Sprechiamo un’abbondante mezz’ora nel cercare di capire cosa abbia. Perplessi rinunciamo a filtrare l’acqua e decidiamo di riempire le sacche di acqua sporca. Poi al bivacco vedremo di capire come filtrarla, ed eventualmente bollirla o usare le pastiglie potabilizzanti.

Gli ultimi 900 metri sono massacranti. Il sentiero CAI, perfettamente marcato e visibile, ci fa salire su enormi massi di roccia. Io devo spesso lanciare i bastoncini da trekking in avanti e poi usare le mani per arrampicarmi.
E’ una salita impegnativa e stressante. Dobbiamo fare molta attenzione a dove mettiamo i piedi, per evitare di cadere o farci male.

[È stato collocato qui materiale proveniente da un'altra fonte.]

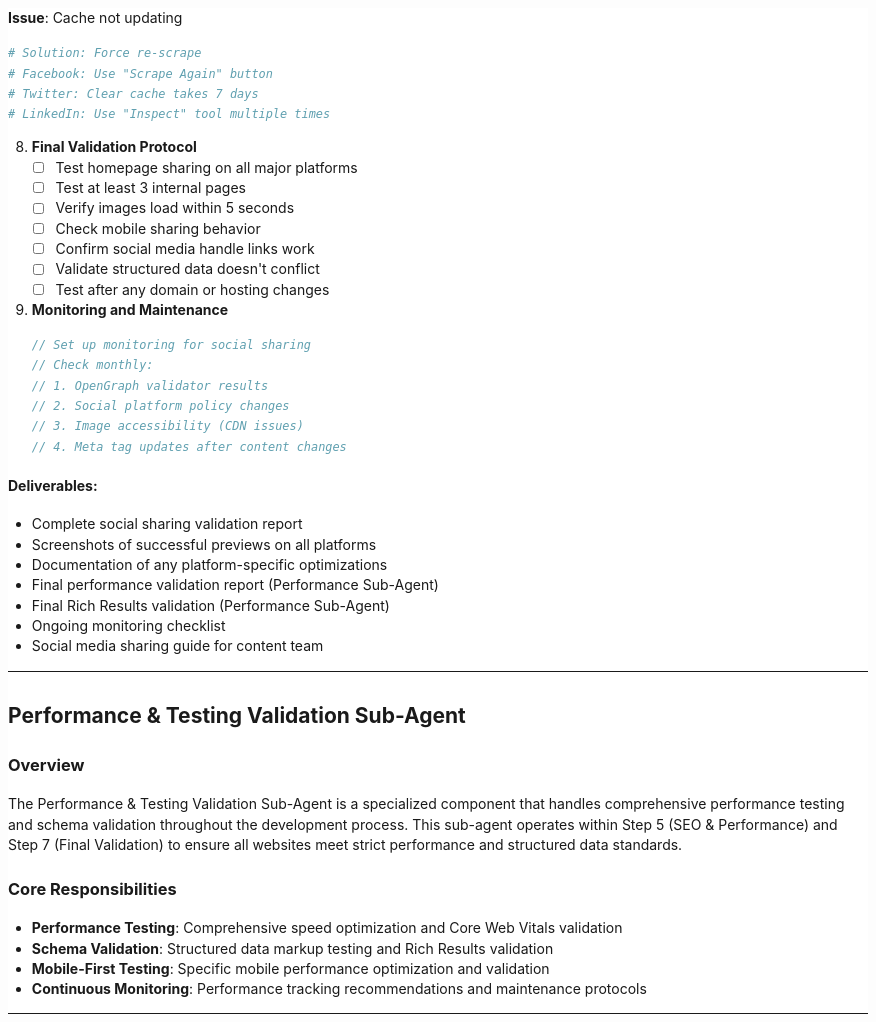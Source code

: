    **Issue**: Cache not updating
   ```bash
   # Solution: Force re-scrape
   # Facebook: Use "Scrape Again" button
   # Twitter: Clear cache takes 7 days
   # LinkedIn: Use "Inspect" tool multiple times
   ```

8. **Final Validation Protocol**
   - [ ] Test homepage sharing on all major platforms
   - [ ] Test at least 3 internal pages
   - [ ] Verify images load within 5 seconds
   - [ ] Check mobile sharing behavior
   - [ ] Confirm social media handle links work
   - [ ] Validate structured data doesn't conflict
   - [ ] Test after any domain or hosting changes

9. **Monitoring and Maintenance**
   ```javascript
   // Set up monitoring for social sharing
   // Check monthly:
   // 1. OpenGraph validator results
   // 2. Social platform policy changes
   // 3. Image accessibility (CDN issues)
   // 4. Meta tag updates after content changes
   ```

#### Deliverables:
- Complete social sharing validation report
- Screenshots of successful previews on all platforms
- Documentation of any platform-specific optimizations
- Final performance validation report (Performance Sub-Agent)
- Final Rich Results validation (Performance Sub-Agent)
- Ongoing monitoring checklist
- Social media sharing guide for content team

---

## Performance & Testing Validation Sub-Agent

### Overview
The Performance & Testing Validation Sub-Agent is a specialized component that handles comprehensive performance testing and schema validation throughout the development process. This sub-agent operates within Step 5 (SEO & Performance) and Step 7 (Final Validation) to ensure all websites meet strict performance and structured data standards.

### Core Responsibilities
- **Performance Testing**: Comprehensive speed optimization and Core Web Vitals validation
- **Schema Validation**: Structured data markup testing and Rich Results validation
- **Mobile-First Testing**: Specific mobile performance optimization and validation
- **Continuous Monitoring**: Performance tracking recommendations and maintenance protocols

---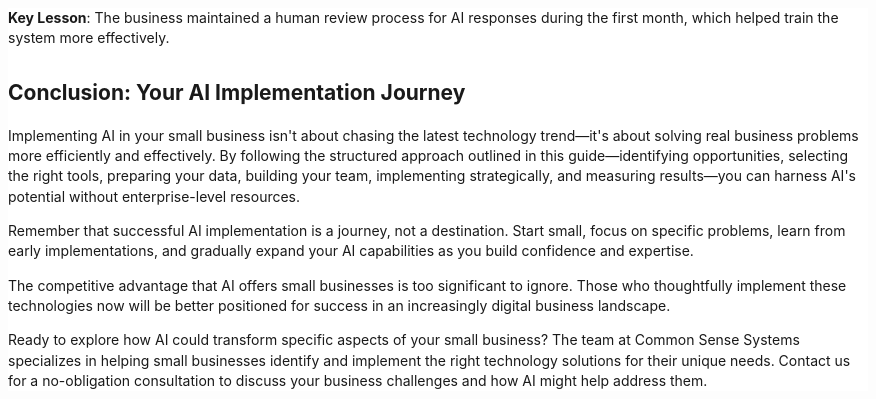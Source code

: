 **Key Lesson**: The business maintained a human review process for AI responses during the first month, which helped train the system more effectively.

## Conclusion: Your AI Implementation Journey

Implementing AI in your small business isn't about chasing the latest technology trend—it's about solving real business problems more efficiently and effectively. By following the structured approach outlined in this guide—identifying opportunities, selecting the right tools, preparing your data, building your team, implementing strategically, and measuring results—you can harness AI's potential without enterprise-level resources.

Remember that successful AI implementation is a journey, not a destination. Start small, focus on specific problems, learn from early implementations, and gradually expand your AI capabilities as you build confidence and expertise.

The competitive advantage that AI offers small businesses is too significant to ignore. Those who thoughtfully implement these technologies now will be better positioned for success in an increasingly digital business landscape.

Ready to explore how AI could transform specific aspects of your small business? The team at Common Sense Systems specializes in helping small businesses identify and implement the right technology solutions for their unique needs. Contact us for a no-obligation consultation to discuss your business challenges and how AI might help address them.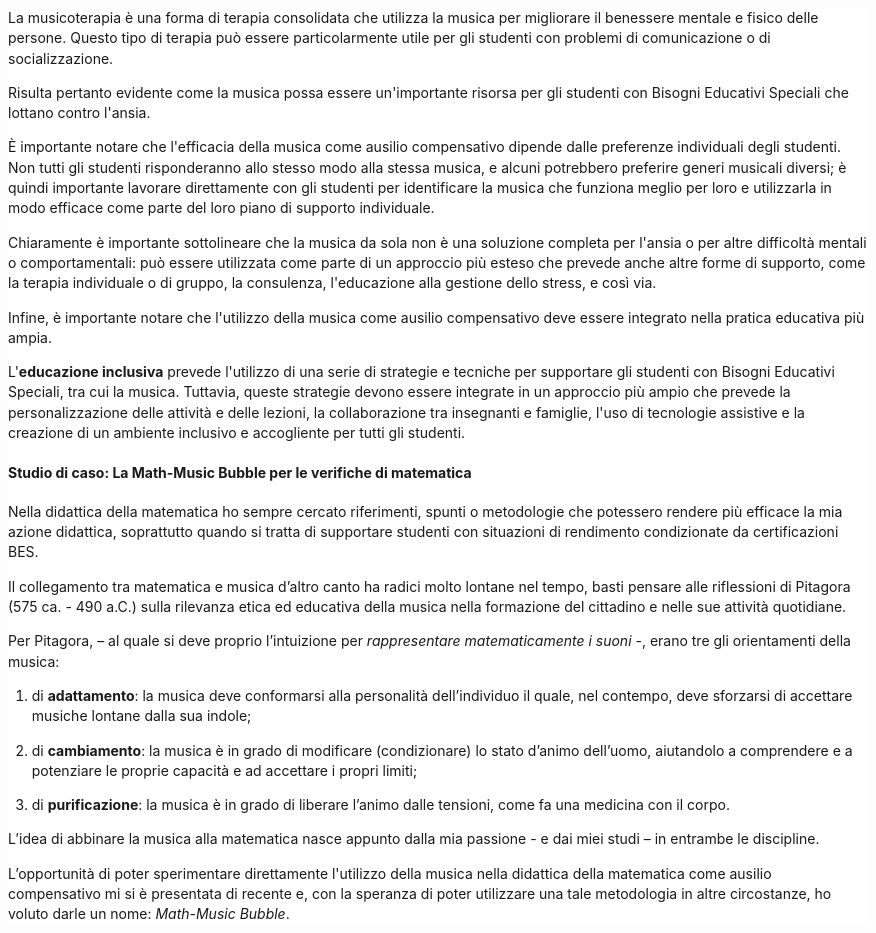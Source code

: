 La musicoterapia è una forma di terapia consolidata che utilizza la musica per migliorare il benessere mentale e fisico delle persone. Questo tipo di terapia può essere particolarmente utile per gli studenti con problemi di comunicazione o di socializzazione.

Risulta pertanto evidente come la musica possa essere un'importante risorsa per gli studenti con Bisogni Educativi Speciali che lottano contro l'ansia.

È importante notare che l'efficacia della musica come ausilio compensativo dipende dalle preferenze individuali degli studenti. Non tutti gli studenti risponderanno allo stesso modo alla stessa musica, e alcuni potrebbero preferire generi musicali diversi; è quindi importante lavorare direttamente con gli studenti per identificare la musica che funziona meglio per loro e utilizzarla in modo efficace come parte del loro piano di supporto individuale.

Chiaramente è importante sottolineare che la musica da sola non è una soluzione completa per l'ansia o per altre difficoltà mentali o comportamentali: può essere utilizzata come parte di un approccio più esteso che prevede anche altre forme di supporto, come la terapia individuale o di gruppo, la consulenza, l'educazione alla gestione dello stress, e così via.

Infine, è importante notare che l'utilizzo della musica come ausilio compensativo deve essere integrato nella pratica educativa più ampia.

L'**educazione inclusiva** prevede l'utilizzo di una serie di strategie e tecniche per supportare gli studenti con Bisogni Educativi Speciali, tra cui la musica. Tuttavia, queste strategie devono essere integrate in un approccio più ampio che prevede la personalizzazione delle attività e delle lezioni, la collaborazione tra insegnanti e famiglie, l'uso di tecnologie assistive e la creazione di un ambiente inclusivo e accogliente per tutti gli studenti.

#### **Studio di caso: La Math-Music Bubble per le verifiche di matematica**

Nella didattica della matematica ho sempre cercato riferimenti, spunti o metodologie che potessero rendere più efficace la mia azione didattica, soprattutto quando si tratta di supportare studenti con situazioni di rendimento condizionate da certificazioni BES.

Il collegamento tra matematica e musica d’altro canto ha radici molto lontane nel tempo, basti pensare alle riflessioni di Pitagora (575 ca. - 490 a.C.) sulla rilevanza etica ed educativa della musica nella formazione del cittadino e nelle sue attività quotidiane.

Per Pitagora, – al quale si deve proprio l’intuizione per _rappresentare matematicamente i suoni_ -, erano tre gli orientamenti della musica:

1. di **adattamento**: la musica deve conformarsi alla personalità dell’individuo il quale, nel contempo, deve sforzarsi di accettare musiche lontane dalla sua indole;

2. di **cambiamento**: la musica è in grado di modificare (condizionare) lo stato d’animo dell’uomo, aiutandolo a comprendere e a potenziare le proprie capacità e ad accettare i propri limiti;

3. di **purificazione**: la musica è in grado di liberare l’animo dalle tensioni, come fa una medicina con il corpo.

L’idea di abbinare la musica alla matematica nasce appunto dalla mia passione - e dai miei studi – in entrambe le discipline.

L’opportunità di poter sperimentare direttamente l'utilizzo della musica nella didattica della matematica come ausilio compensativo mi si è presentata di recente e, con la speranza di poter utilizzare una tale metodologia in altre circostanze, ho voluto darle un nome: _Math-Music Bubble_.
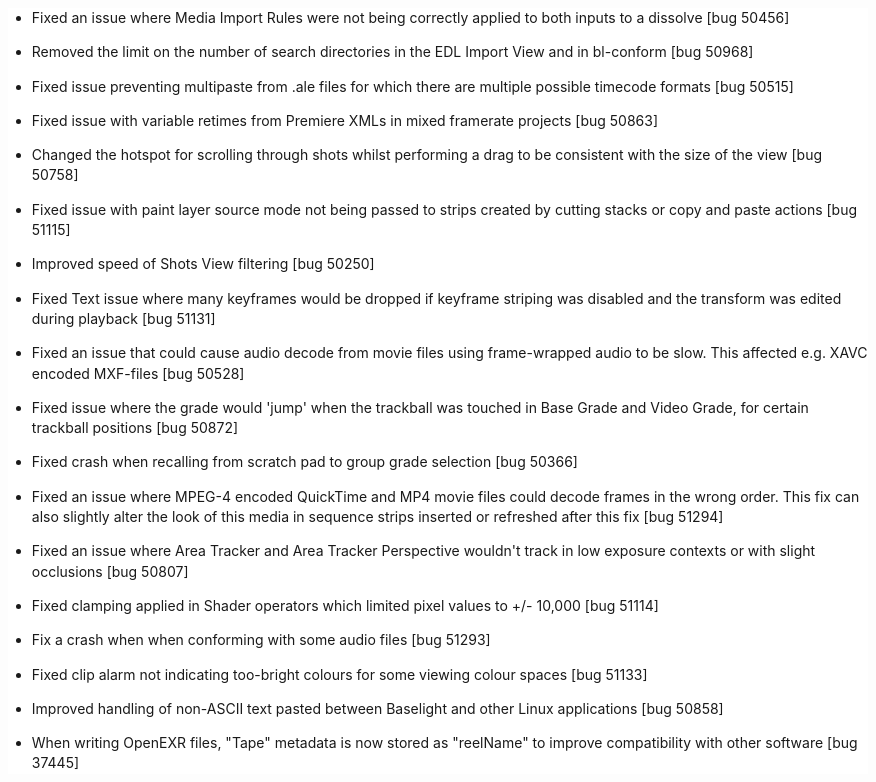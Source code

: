 * Fixed an issue where Media Import Rules were not being correctly
  applied to both inputs to a dissolve [bug 50456]

* Removed the limit on the number of search directories in the EDL 
  Import View and in bl-conform [bug 50968]

* Fixed issue preventing multipaste from .ale files for which there
  are multiple possible timecode formats [bug 50515]

* Fixed issue with variable retimes from Premiere XMLs in mixed
  framerate projects [bug 50863]

* Changed the hotspot for scrolling through shots whilst performing
  a drag to be consistent with the size of the view [bug 50758]

* Fixed issue with paint layer source mode not being passed to 
  strips created by cutting stacks or copy and paste actions
  [bug 51115]

* Improved speed of Shots View filtering [bug 50250]

* Fixed Text issue where many keyframes would be dropped if keyframe
  striping was disabled and the transform was edited during playback
  [bug 51131]

* Fixed an issue that could cause audio decode from movie files using
  frame-wrapped audio to be slow. This affected e.g. XAVC encoded
  MXF-files [bug 50528]

* Fixed issue where the grade would 'jump' when the trackball was 
  touched in Base Grade and Video Grade, for certain trackball
  positions [bug 50872]

* Fixed crash when recalling from scratch pad to group grade selection
  [bug 50366]

* Fixed an issue where MPEG-4 encoded QuickTime and MP4 movie files
  could decode frames in the wrong order. This fix can also slightly
  alter the look of this media in sequence strips inserted or
  refreshed after this fix [bug 51294]

* Fixed an issue where Area Tracker and Area Tracker Perspective
  wouldn't track in low exposure contexts or with slight occlusions
  [bug 50807]

* Fixed clamping applied in Shader operators which limited pixel
  values to +/- 10,000 [bug 51114]

* Fix a crash when when conforming with some audio files [bug 51293]

* Fixed clip alarm not indicating too-bright colours for some viewing
  colour spaces [bug 51133]

* Improved handling of non-ASCII text pasted between Baselight and
  other Linux applications [bug 50858]

* When writing OpenEXR files, "Tape" metadata is now stored as
  "reelName" to improve compatibility with other software [bug 37445]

Raggiungiamo il passo, dove c’è con un cartello (che da lontano sembrava una croce), e da qui ci aspettano gli ultimi 400 metri di sentiero, in cresta. Un piccolo e stretto sentiero su roccia, e sui due lati qualcosa che assomiglia al vuoto.
Sono passaggi come questo che fanno capire quanto possa essere pericolosa la montagna.
Attenzione. Tanta attenzione.

Oltre alla stanchezza si aggiunge la tensione delle nuvole che ci circondano, impedendo la vista della vetta e del bivacco.
E per fortuna che doveva esserci sole per tutta la settimana!

Finalmente, dopo l’ultima salita su rocce, ecco il bivacco.
Una bellissima struttura, nuova e ben tenuta, nel mezzo del nulla. Circondata da rocce e nuvole, accogliamo con gioia la vista del nostro riparo notturno.

Togliamo zaini e scarponi e finalmente ci godiamo il meraviglioso paesaggio che si apre davanti ai nostri occhi. La vallata immensa che abbiamo attraversato, con tanti piccoli laghetti sparsi qua a la, piccole macchie di colore.
Ora anche le nuvole hanno un aspetto meno spaventoso.

Mentre Marco cerca di sistemare il filtro dell’acqua, io e Francesco iniziamo a cucinare. Ed ecco che da lontano sentiamo dei versi e vediamo arrivare degli animali, che ipotizziamo essere camosci.